SDXL control net training inference output defer from wandb

brycegoh commented 7 months ago

Describe the bug

I am training a controlnet using the diffusers script. I have set it to save a checkpoint every 200 steps. However, when I try to use the safetensor file for inference, the output is completely different from the one reported in wandb.

The inference code is the same as the one in the README for sdxl controlnet training script.

Please advise, thanks!

Reproduction

Both wandb and inference outputs uses the same prompt and conditioning image.

Inference output:

Wandb reporting output:

This is the inference code:

from diffusers import StableDiffusionXLControlNetPipeline, ControlNetModel, UniPCMultistepScheduler, AutoencoderKL
from diffusers.utils import load_image
import torch

base_model_path = "stabilityai/stable-diffusion-xl-base-1.0"
controlnet_path = "username/repo_id"

controlnet = ControlNetModel.from_pretrained(controlnet_path, torch_dtype=torch.float16, subfolder="checkpoint-200/controlnet")
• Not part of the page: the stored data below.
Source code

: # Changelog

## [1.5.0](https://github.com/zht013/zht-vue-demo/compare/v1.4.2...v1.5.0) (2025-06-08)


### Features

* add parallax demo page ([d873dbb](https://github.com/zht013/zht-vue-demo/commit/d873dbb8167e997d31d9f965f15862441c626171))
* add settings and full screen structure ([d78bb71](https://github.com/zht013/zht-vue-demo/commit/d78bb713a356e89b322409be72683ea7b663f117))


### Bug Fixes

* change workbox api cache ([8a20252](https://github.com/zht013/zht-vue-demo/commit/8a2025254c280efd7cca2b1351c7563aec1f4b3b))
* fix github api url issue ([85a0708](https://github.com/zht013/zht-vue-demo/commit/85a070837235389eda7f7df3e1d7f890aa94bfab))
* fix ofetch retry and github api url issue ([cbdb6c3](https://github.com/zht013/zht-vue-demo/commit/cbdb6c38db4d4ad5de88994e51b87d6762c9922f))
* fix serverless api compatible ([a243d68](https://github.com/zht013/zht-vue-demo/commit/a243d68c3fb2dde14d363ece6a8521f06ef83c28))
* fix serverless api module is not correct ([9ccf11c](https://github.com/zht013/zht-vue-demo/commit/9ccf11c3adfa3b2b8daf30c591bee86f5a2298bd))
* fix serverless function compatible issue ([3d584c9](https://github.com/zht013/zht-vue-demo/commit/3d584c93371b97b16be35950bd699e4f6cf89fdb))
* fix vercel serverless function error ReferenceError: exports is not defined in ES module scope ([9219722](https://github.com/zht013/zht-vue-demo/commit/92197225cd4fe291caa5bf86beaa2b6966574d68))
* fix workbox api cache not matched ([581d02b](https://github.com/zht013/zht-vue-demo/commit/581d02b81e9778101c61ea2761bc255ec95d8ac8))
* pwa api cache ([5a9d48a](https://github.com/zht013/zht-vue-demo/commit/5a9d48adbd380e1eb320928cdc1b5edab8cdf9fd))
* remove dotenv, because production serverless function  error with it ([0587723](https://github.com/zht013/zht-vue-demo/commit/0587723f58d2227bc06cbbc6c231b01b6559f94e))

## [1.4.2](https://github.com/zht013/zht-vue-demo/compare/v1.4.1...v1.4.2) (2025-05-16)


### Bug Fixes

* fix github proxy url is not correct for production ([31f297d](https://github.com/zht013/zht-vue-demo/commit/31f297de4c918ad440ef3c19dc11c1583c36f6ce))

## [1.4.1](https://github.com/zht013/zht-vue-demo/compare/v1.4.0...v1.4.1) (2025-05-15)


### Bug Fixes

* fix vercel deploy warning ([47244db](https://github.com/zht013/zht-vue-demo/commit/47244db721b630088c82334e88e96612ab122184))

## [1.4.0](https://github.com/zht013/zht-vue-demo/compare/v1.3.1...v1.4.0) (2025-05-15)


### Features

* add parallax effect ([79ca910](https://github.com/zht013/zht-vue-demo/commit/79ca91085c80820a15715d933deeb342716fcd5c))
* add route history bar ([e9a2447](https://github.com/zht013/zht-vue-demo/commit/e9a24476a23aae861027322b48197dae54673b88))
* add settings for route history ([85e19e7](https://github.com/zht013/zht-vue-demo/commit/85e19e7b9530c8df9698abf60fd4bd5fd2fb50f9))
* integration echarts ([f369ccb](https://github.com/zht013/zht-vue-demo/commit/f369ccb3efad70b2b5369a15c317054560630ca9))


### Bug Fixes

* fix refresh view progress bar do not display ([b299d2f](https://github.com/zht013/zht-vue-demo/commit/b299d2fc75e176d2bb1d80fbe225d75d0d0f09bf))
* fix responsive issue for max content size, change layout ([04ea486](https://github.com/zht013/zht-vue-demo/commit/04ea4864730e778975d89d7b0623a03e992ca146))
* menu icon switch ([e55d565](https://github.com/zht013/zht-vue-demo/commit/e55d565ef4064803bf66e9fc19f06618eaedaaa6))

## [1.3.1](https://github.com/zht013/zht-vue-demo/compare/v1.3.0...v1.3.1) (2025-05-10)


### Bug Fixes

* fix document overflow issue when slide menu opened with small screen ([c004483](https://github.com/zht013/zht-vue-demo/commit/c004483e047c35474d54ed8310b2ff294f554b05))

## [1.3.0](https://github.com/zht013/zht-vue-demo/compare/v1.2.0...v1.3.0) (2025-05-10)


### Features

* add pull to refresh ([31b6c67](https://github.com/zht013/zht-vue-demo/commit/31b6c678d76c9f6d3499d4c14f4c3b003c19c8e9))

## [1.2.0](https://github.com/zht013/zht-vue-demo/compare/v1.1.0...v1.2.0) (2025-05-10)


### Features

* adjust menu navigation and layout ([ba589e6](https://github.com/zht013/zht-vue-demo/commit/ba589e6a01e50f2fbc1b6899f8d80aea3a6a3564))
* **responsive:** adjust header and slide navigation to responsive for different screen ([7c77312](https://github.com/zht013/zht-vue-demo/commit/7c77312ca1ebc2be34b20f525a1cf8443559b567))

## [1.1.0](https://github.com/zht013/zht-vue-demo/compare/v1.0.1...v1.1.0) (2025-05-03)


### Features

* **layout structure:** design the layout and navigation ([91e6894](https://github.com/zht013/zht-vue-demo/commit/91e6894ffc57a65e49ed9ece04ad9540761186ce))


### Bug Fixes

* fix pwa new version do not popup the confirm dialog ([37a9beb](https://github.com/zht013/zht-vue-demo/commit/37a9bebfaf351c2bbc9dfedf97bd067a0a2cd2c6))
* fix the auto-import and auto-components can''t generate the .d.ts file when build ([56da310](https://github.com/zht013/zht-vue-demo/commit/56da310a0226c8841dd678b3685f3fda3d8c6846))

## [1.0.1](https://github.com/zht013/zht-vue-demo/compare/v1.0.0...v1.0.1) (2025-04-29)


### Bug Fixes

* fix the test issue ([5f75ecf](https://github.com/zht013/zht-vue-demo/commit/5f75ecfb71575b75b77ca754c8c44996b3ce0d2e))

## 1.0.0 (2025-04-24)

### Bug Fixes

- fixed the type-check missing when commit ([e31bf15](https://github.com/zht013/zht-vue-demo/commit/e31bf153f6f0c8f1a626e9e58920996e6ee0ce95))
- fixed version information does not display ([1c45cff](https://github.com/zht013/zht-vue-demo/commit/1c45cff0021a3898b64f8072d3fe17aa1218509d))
vae = AutoencoderKL.from_pretrained("madebyollin/sdxl-vae-fp16-fix", torch_dtype=torch.float16)

pipe = StableDiffusionXLControlNetPipeline.from_pretrained(
    base_model_path, controlnet=controlnet, vae=vae, torch_dtype=torch.float16
)

# speed up diffusion process with faster scheduler and memory optimization
pipe.scheduler = UniPCMultistepScheduler.from_config(pipe.scheduler.config)
# remove following line if xformers is not installed or when using Torch 2.0.
pipe.enable_xformers_memory_efficient_attention()
# memory optimization.
pipe.enable_model_cpu_offload()

control_image = load_image("./conditioning_image").convert('RGB')
prompt = "example prompt"

image = pipe(
    prompt, num_inference_steps=100, image=control_image
).images[0]

the subfolder checkpoint-200/controlnet contains the diffusion_pytorch_model.safetensors and config.json

Logs

No response

System Info

Training on Runpod with a A40 GPU

Who can help?

@sayakpaul @patrickvonplaten

sayakpaul commented 7 months ago

Did you use the same VAE during training as well? And did you use FP16 during training?

Could you share your training command so that I can reproduce this?

Also, did you observe similar things when using the toy example shown in the README?

brycegoh commented 7 months ago

Did you use the same VAE during training as well? And did you use FP16 during training?

Could you share your training command so that I can reproduce this?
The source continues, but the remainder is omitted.